● Instructions to follow:
Extract the final stretch of the data: the line that contains "URBAN: The estimate" and every line after it, unaltered, and no other lines.

[Data supplied]

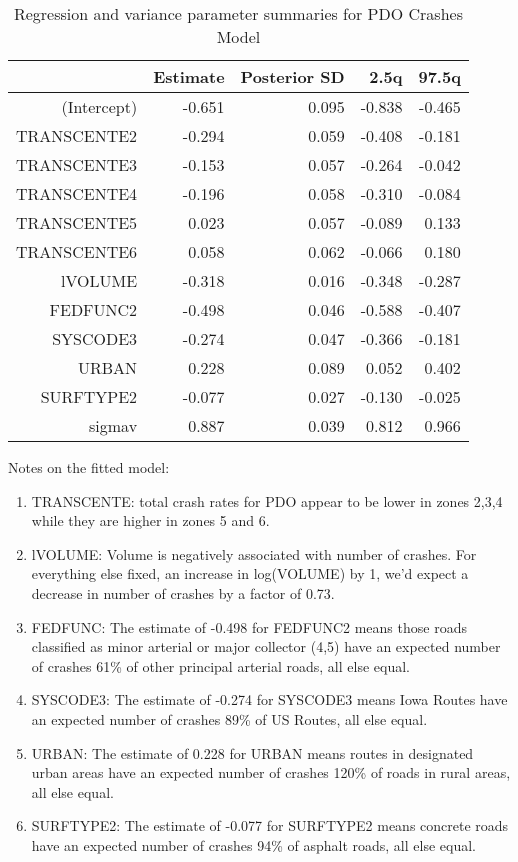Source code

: \documentclass[a4paper]{article}\usepackage[]{graphicx}\usepackage[]{color}
\begin{document}
\begin{table}[h]
\centering
\begin{tabular}{rrrrr}
  \hline
 & Estimate & Posterior SD & 2.5q & 97.5q \\ 
  \hline
(Intercept) & -0.651 & 0.095 & -0.838 & -0.465 \\ 
  TRANSCENTE2 & -0.294 & 0.059 & -0.408 & -0.181 \\ 
  TRANSCENTE3 & -0.153 & 0.057 & -0.264 & -0.042 \\ 
  TRANSCENTE4 & -0.196 & 0.058 & -0.310 & -0.084 \\ 
  TRANSCENTE5 & 0.023 & 0.057 & -0.089 & 0.133 \\ 
  TRANSCENTE6 & 0.058 & 0.062 & -0.066 & 0.180 \\ 
  lVOLUME & -0.318 & 0.016 & -0.348 & -0.287 \\ 
  FEDFUNC2 & -0.498 & 0.046 & -0.588 & -0.407 \\ 
  SYSCODE3 & -0.274 & 0.047 & -0.366 & -0.181 \\ 
  URBAN & 0.228 & 0.089 & 0.052 & 0.402 \\ 
  SURFTYPE2 & -0.077 & 0.027 & -0.130 & -0.025 \\ 
  sigmav & 0.887 & 0.039 & 0.812 & 0.966 \\ 
   \hline
\end{tabular}
\caption{Regression and variance parameter summaries for PDO Crashes Model} 
\label{pdocrash}
\end{table}


Notes on the fitted model:

\begin{enumerate}
\item
TRANSCENTE: total crash rates for PDO appear to be lower in zones 2,3,4 while they are higher in zones 5 and 6. 

\item
lVOLUME: Volume is negatively associated with number of crashes. For everything else fixed, an increase in log(VOLUME) by 1, we'd expect a decrease in number of crashes by a factor of 0.73.

\item
FEDFUNC: The estimate of -0.498 for FEDFUNC2 means those roads classified as minor arterial or major collector (4,5) have an expected number of crashes 61\% of other principal arterial roads, all else equal. 

\item
SYSCODE3: The estimate of -0.274 for SYSCODE3 means Iowa Routes have an expected number of crashes 89\% of US Routes, all else equal.

\item
URBAN: The estimate of 0.228 for URBAN means routes in designated urban areas have an expected number of crashes 120\% of roads in rural areas, all else equal.

\item
SURFTYPE2: The estimate of -0.077 for SURFTYPE2 means concrete roads have an expected number of crashes 94\% of asphalt roads, all else equal.

\end{enumerate}
\end{document}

[/Data supplied]

● Solution below:
URBAN: The estimate of 0.228 for URBAN means routes in designated urban areas have an expected number of crashes 120\% of roads in rural areas, all else equal.

\item
SURFTYPE2: The estimate of -0.077 for SURFTYPE2 means concrete roads have an expected number of crashes 94\% of asphalt roads, all else equal.

\end{enumerate}
\end{document}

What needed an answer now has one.